*Work instruction*.
Only a single number is expected: how many lines of the data hold the word "that".

*Supplied records*.
== Segment start ==

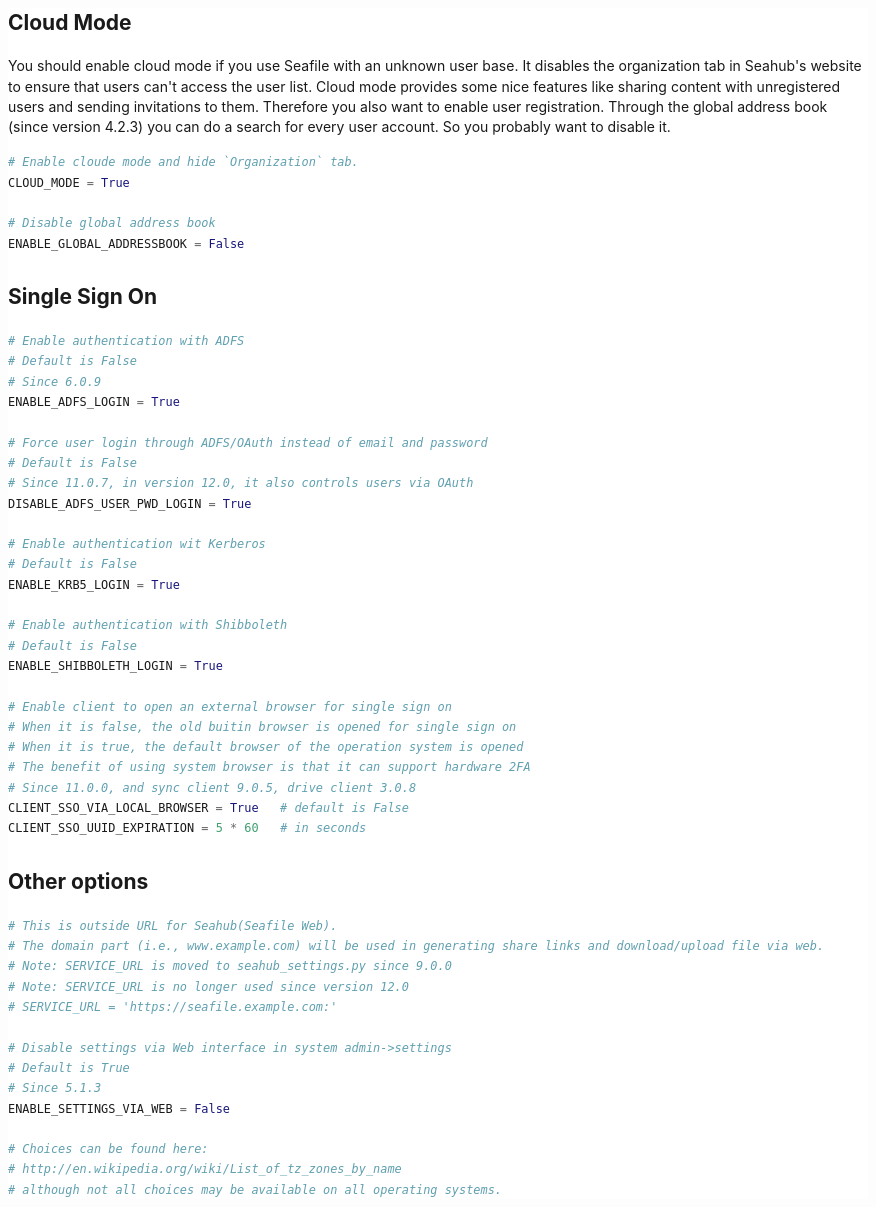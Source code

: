 ## Cloud Mode

You should enable cloud mode if you use Seafile with an unknown user base. It disables the organization tab in Seahub's website to ensure that users can't access the user list. Cloud mode provides some nice features like sharing content with unregistered users and sending invitations to them. Therefore you also want to enable user registration. Through the global address book (since version 4.2.3) you can do a search for every user account. So you probably want to disable it.

```python
# Enable cloude mode and hide `Organization` tab.
CLOUD_MODE = True

# Disable global address book
ENABLE_GLOBAL_ADDRESSBOOK = False
```

## Single Sign On

```python
# Enable authentication with ADFS
# Default is False
# Since 6.0.9
ENABLE_ADFS_LOGIN = True

# Force user login through ADFS/OAuth instead of email and password
# Default is False
# Since 11.0.7, in version 12.0, it also controls users via OAuth
DISABLE_ADFS_USER_PWD_LOGIN = True

# Enable authentication wit Kerberos
# Default is False
ENABLE_KRB5_LOGIN = True

# Enable authentication with Shibboleth
# Default is False
ENABLE_SHIBBOLETH_LOGIN = True

# Enable client to open an external browser for single sign on
# When it is false, the old buitin browser is opened for single sign on
# When it is true, the default browser of the operation system is opened
# The benefit of using system browser is that it can support hardware 2FA
# Since 11.0.0, and sync client 9.0.5, drive client 3.0.8
CLIENT_SSO_VIA_LOCAL_BROWSER = True   # default is False
CLIENT_SSO_UUID_EXPIRATION = 5 * 60   # in seconds
```

## Other options

```python
# This is outside URL for Seahub(Seafile Web). 
# The domain part (i.e., www.example.com) will be used in generating share links and download/upload file via web.
# Note: SERVICE_URL is moved to seahub_settings.py since 9.0.0
# Note: SERVICE_URL is no longer used since version 12.0
# SERVICE_URL = 'https://seafile.example.com:'

# Disable settings via Web interface in system admin->settings
# Default is True
# Since 5.1.3
ENABLE_SETTINGS_VIA_WEB = False

# Choices can be found here:
# http://en.wikipedia.org/wiki/List_of_tz_zones_by_name
# although not all choices may be available on all operating systems.
```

== Segment end ==

*Answer*.
2